-- Task inputs --
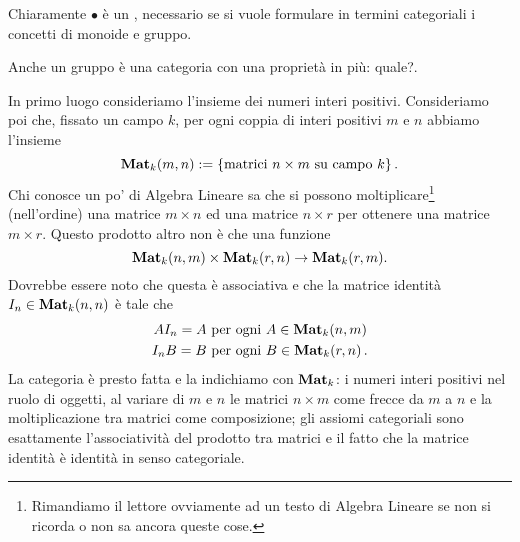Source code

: \begin{nota}
Chiaramente \(\bullet\) è un , necessario se si vuole formulare in termini categoriali i concetti di monoide e gruppo.
\end{nota}

\begin{esercizio}
Anche un gruppo è una categoria con una proprietà in più: quale?.
\end{esercizio}

\begin{esempio}\label{esempio:MatsFormsACat}
In primo luogo consideriamo l'insieme dei numeri interi positivi. Consideriamo poi che, fissato un campo \(k\), per ogni coppia di interi positivi \(m\) e \(n\) abbiamo l'insieme
\[\mathbf{Mat}_k(m,n) := \left\{\text{matrici \(n \times m\) su campo \(k\)}\right\} .\]
Chi conosce un po' di Algebra Lineare sa che si possono moltiplicare\footnote{Rimandiamo il lettore ovviamente ad un testo di Algebra Lineare se non si ricorda o non sa ancora queste cose.} (nell'ordine) una matrice \(m \times n\) ed una matrice \(n \times r\) per ottenere una matrice \(m \times r\). Questo prodotto altro non è che una funzione
\[\mathbf{Mat}_k(n,m) \times \mathbf{Mat}_k(r,n) \to \mathbf{Mat}_k(r,m) .\]
Dovrebbe essere noto che questa è associativa e che la matrice identità \(I_n \in \mathbf{Mat}_k(n,n)\) è tale che 
\begin{align*}
A I_n = A &\text{ per ogni } A \in \mathbf{Mat}_k(n,m) \\
I_n B = B &\text{ per ogni } B \in \mathbf{Mat}_k(r,n)\,.
\end{align*}
La categoria è presto fatta e la indichiamo con \(\mathbf{Mat}_k\): i numeri interi positivi nel ruolo di oggetti, al variare di \(m\) e \(n\) le matrici \(n \times m\) come frecce da \(m\) a \(n\) e la moltiplicazione tra matrici come composizione; gli assiomi categoriali sono esattamente l'associatività del prodotto tra matrici e il fatto che la matrice identità è identità in senso categoriale.
\end{esempio}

-- What is required --
Extract every line from the records above that contains the word "esempio".

-- Solution to this task --
\begin{esempio}\label{esempio:MatsFormsACat}
\end{esempio}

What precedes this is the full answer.